En menos de tres años, pasó de ser un ejemplo del éxito de la libertad económica en América Latina a convertirse en la materialización de muchos de los sueños de la izquierda sudamericana.

De hecho, la historia de los últimos tres años en el vecino del sur tiene el potencial de aguarle los ojos y sonar como relato épico para cualquier socialista de la región. Esta empieza con una seguidilla de protestas masivas y violentas en el 2019; pasa por un referéndum para cambiar la (redactada durante el régimen de Augusto Pinochet) en el 2020, donde el 78% de los que acudieron a votar (casi la mitad del país no lo hizo) optó por el cambio; luego por la elección de una Convención Constituyente de mayoría izquierdista en el 2021 y llega hasta la proclamación de un nuevo gobierno de izquierda en el 2022.

Una sucesión de victorias que, según parecía, iba a llevar a Chile a su “refundación” y que, a juzgar por el documento que la referida convención finalmente elaboró, se interpretó como la oportunidad perfecta para inaugurar un Estado ajustado a cada capricho y sensibilidad progresista habida y por haber. Pero el despertador sonó antes de que el sueño se terminara.

El domingo 4 de setiembre, el proyecto de la nueva Carta Magna chilena fue eviscerado en las urnas. El 62% del país lo rechazó. Un resultado que incluso desafió las encuestas publicadas en la víspera, donde el margen de la victoria del “rechazo” era mucho menor.

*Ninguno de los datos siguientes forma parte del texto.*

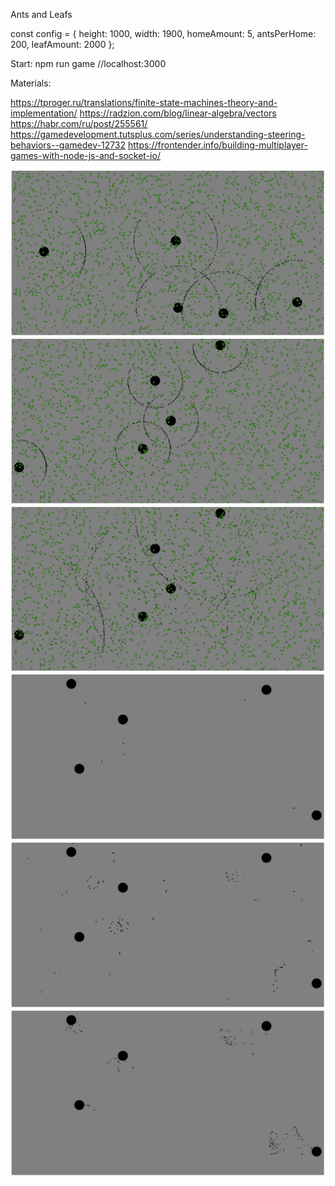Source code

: Ants and Leafs

const config = {
  height: 1000,
  width: 1900,
  homeAmount: 5,
  antsPerHome: 200,
  leafAmount: 2000
};

Start: npm run game
//localhost:3000

Materials:

https://tproger.ru/translations/finite-state-machines-theory-and-implementation/
https://radzion.com/blog/linear-algebra/vectors
https://habr.com/ru/post/255561/
https://gamedevelopment.tutsplus.com/series/understanding-steering-behaviors--gamedev-12732
https://frontender.info/building-multiplayer-games-with-node-js-and-socket-io/

![Slide1](images/1.png)
![Slide2](images/2.png)
![Slide3](images/3.png)
![Slide4](images/4.png)
![Slide5](images/5.png)
![Slide6](images/6.png)
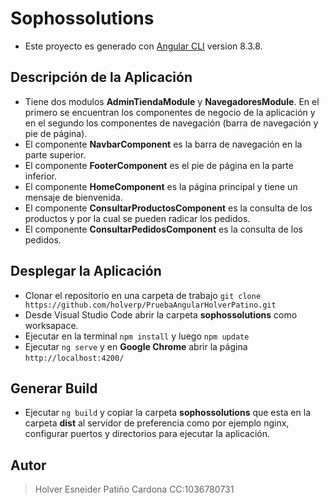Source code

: # Sophossolutions

- Este proyecto es generado con [Angular CLI](https://github.com/angular/angular-cli) version 8.3.8.

## Descripción de la Aplicación

- Tiene dos modulos **AdminTiendaModule** y **NavegadoresModule**. En el primero se encuentran los componentes de negocio de la aplicación y en el segundo los componentes de navegación (barra de navegación y pie de página).
- El componente **NavbarComponent** es la barra de navegación en la parte superior.
- El componente **FooterComponent** es el pie de página en la parte inferior.
- El componente **HomeComponent** es la página principal y tiene un mensaje de bienvenida.
- El componente **ConsultarProductosComponent** es la consulta de los productos y por la cual se pueden radicar los pedidos.
- El componente **ConsultarPedidosComponent** es la consulta de los pedidos.

## Desplegar la Aplicación

- Clonar el repositorio en una carpeta de trabajo `git clone https://github.com/holverp/PruebaAngularHolverPatino.git`
- Desde Visual Studio Code abrir la carpeta **sophossolutions** como worksapace.
- Ejecutar en la terminal `npm install` y luego `npm update`
- Ejecutar `ng serve` y en **Google Chrome** abrir la página `http://localhost:4200/`

## Generar Build

- Ejecutar `ng build` y copiar la carpeta **sophossolutions** que esta en la carpeta **dist** al servidor de preferencia como por ejemplo nginx, configurar puertos y directorios para ejecutar la aplicación.

## Autor

> Holver Esneider Patiño Cardona CC:1036780731

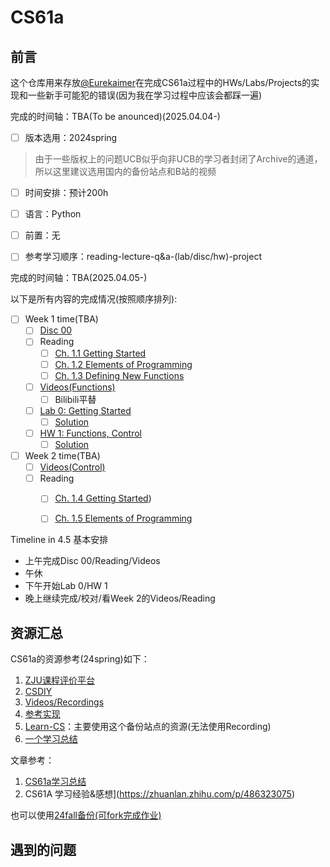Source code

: # CS61a


## 前言



这个仓库用来存放[@Eurekaimer](https://github.com/Eurekaimer)在完成CS61a过程中的HWs/Labs/Projects的实现和一些新手可能犯的错误(因为我在学习过程中应该会都踩一遍)



完成的时间轴：TBA(To be anounced)(2025.04.04-)



- [ ] 版本选用：2024spring

> 由于一些版权上的问题UCB似乎向非UCB的学习者封闭了Archive的通道，所以这里建议选用国内的备份站点和B站的视频

- [ ] 时间安排：预计200h

- [ ] 语言：Python

- [ ] 前置：无

- [ ] 参考学习顺序：reading-lecture-q&a-(lab/disc/hw)-project

  

完成的时间轴：TBA(2025.04.05-)

以下是所有内容的完成情况(按照顺序排列):

- [ ] Week 1 time(TBA)
  - [ ] [Disc 00](https://www.learncs.site/docs/curriculum-resource/cs61a/cs61a_en/dis/disc00)
  - [ ] Reading
    - [ ] [Ch. 1.1 Getting Started](https://www.composingprograms.com/pages/11-getting-started.html)
    - [ ] [Ch. 1.2 Elements of Programming](https://www.composingprograms.com/pages/12-elements-of-programming.html)
    - [ ] [Ch. 1.3  Defining New Functions](https://www.composingprograms.com/pages/13-defining-new-functions.html)
  - [ ] [Videos(Functions)](https://www.youtube.com/watch?v=zYC7tKfKPtM&list=PL6BsET-8jgYULSxiV2garZ0FxbnXR08MP)
    - [ ] Bilibili平替
  - [ ] [Lab 0: Getting Started](https://www.learncs.site/docs/curriculum-resource/cs61a/cs61a_en/lab/lab00)
    - [ ] [Solution](https://www.learncs.site/docs/curriculum-resource/cs61a/cs61a_en/lab/sol-lab00)
  - [ ] [HW 1: Functions, Control](https://www.learncs.site/docs/curriculum-resource/cs61a/cs61a_en/homework/hw01)
    - [ ] [Solution](https://www.learncs.site/docs/curriculum-resource/cs61a/cs61a_en/homework/sol-hw01)

- [ ] Week 2 time(TBA)
  - [ ] [Videos(Control)](https://www.youtube.com/watch?v=IPec2A7j2bY&list=PL6BsET-8jgYVCz97Y75GRXSWbb4sTpDIR)
  - [ ] Reading
    - [ ] [Ch. 1.4 Getting Started]())
    - [ ] [Ch. 1.5 Elements of Programming]()



Timeline in 4.5 基本安排

+ 上午完成Disc 00/Reading/Videos
+ 午休
+ 下午开始Lab 0/HW 1
+ 晚上继续完成/校对/看Week 2的Videos/Reading



## 资源汇总



CS61a的资源参考(24spring)如下：
1. [ZJU课程评价平台](https://conanhujinming.github.io/comments-for-awesome-courses/%E8%AE%A1%E7%AE%97%E6%9C%BA%E5%AF%BC%E8%AE%BA/UC%20BerkeleyCS61A%E8%AE%A1%E7%AE%97%E6%9C%BA%E7%A8%8B%E5%BA%8F%E7%9A%84%E6%9E%84%E9%80%A0%E4%B8%8E%E8%A7%A3%E9%87%8A/)
2. [CSDIY](https://csdiy.wiki/%E7%BC%96%E7%A8%8B%E5%85%A5%E9%97%A8/Python/CS61A/?h=cs61a#_1)
3. [Videos/Recordings](https://www.bilibili.com/video/BV1sy411z7nA/?vd_source=483c12ed150608294868953a0c6e7078)
4. [参考实现](https://github.com/shuo-liu16/CS61A)
5. [Learn-CS](https://www.learncs.site/docs/curriculum-resource/cs61a/cs61a_en)：主要使用这个备份站点的资源(无法使用Recording)
6. [一个学习总结](https://github.com/half-dreamer/CS61A-20fa?tab=readme-ov-file)



文章参考：

1. [CS61a学习总结](https://zhuanlan.zhihu.com/p/640290712)
2. CS61A 学习经验&感想](https://zhuanlan.zhihu.com/p/486323075)



也可以使用[24fall备份(可fork完成作业)](https://github.com/InsideEmpire/CS61A-Assignments?tab=readme-ov-file#%E4%B8%AD%E6%96%87%E8%AF%B4%E6%98%8E)



## 遇到的问题



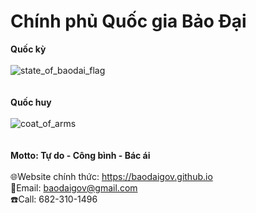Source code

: # Chính phủ Quốc gia Bảo Đại
**Quốc kỳ**<br/><br/>
![state_of_baodai_flag](https://user-images.githubusercontent.com/119743748/220049002-b9840715-ffb7-4050-9fab-70bc49d800f2.svg)<br/><br/><br/>
**Quốc huy**<br/><br/>
![coat_of_arms](https://user-images.githubusercontent.com/119743748/220049020-84dcef5a-e750-4a0c-9876-89cf26b3be99.svg)<br/><br/><br/>
**Motto: Tự do - Công bình - Bác ái**
<br/><br/>
🌐Website chính thức: https://baodaigov.github.io<br/>
📧Email: baodaigov@gmail.com<br/>
☎️Call: 682-310-1496<br/>
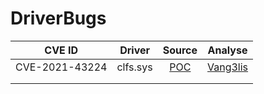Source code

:# DriverBugs

|     CVE ID     |  Driver  |                        Source                         |                           Analyse                            |
| :------------: | :------: | :---------------------------------------------------: | :----------------------------------------------------------: |
| CVE-2021-43224 | clfs.sys | [POC](https://github.com/KaLendsi/CVE-2021-43224-POC) | [Vang3lis](https://vang3lis.github.io/2022/09/13/CVE-2021-43224%20%E6%BC%8F%E6%B4%9E%E5%A4%8D%E7%8E%B0/) |
|                |          |                                                       |                                                              |
|                |          |                                                       |                                                              |

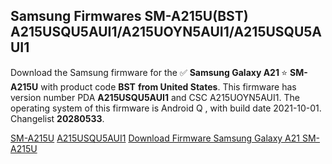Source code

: <h2>Samsung Firmwares SM-A215U(BST) A215USQU5AUI1/A215UOYN5AUI1/A215USQU5AUI1</h2>
Download the Samsung firmware for the ✅ <strong>Samsung Galaxy A21 </strong> ⭐ <strong>SM-A215U</strong> with product code <strong>BST</strong> <strong> from United States</strong>. This firmware has version number PDA <strong>A215USQU5AUI1</strong> and CSC A215UOYN5AUI1. The operating system of this firmware is Android Q , with build date 2021-10-01. Changelist <strong>20280533</strong>.


[SM-A215U](https://samfirm.shop/samsung/model/SM-A215U)
[A215USQU5AUI1](https://samfirm.shop/samsung/pda/A215USQU5AUI1)
[Download Firmware Samsung Galaxy A21 SM-A215U](https://samfirm.shop/samsung/firmware/462250)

Muchos factores explican lo sucedido, pero queda claro que la izquierda sobrestimó la medida en la que representaba las intenciones y deseos de los chilenos, al punto de no sentirse obligada a moderar el documento constitucional para hacerlo más digerible. Así, el resultado fue una propuesta de 170 páginas (alargada por el empleo esmerado de lenguaje inclusivo) que se leía como una oda al progresismo más delirante y a la irresponsabilidad fiscal. Entre otras cosas, ahí la igualdad ante la ley se licuaba con tribunales autónomos para las comunidades indígenas, se forzaba la paridad de género en todos los puestos de liderazgo en el Estado, se daba a los sindicatos rienda suelta para convocar huelgas a su antojo y se disparaba drásticamente el gasto estatal. En suma, una nueva constitución en la que la mayoría de los chilenos no se hallaba ni moral ni políticamente y que estaba condenada al fracaso.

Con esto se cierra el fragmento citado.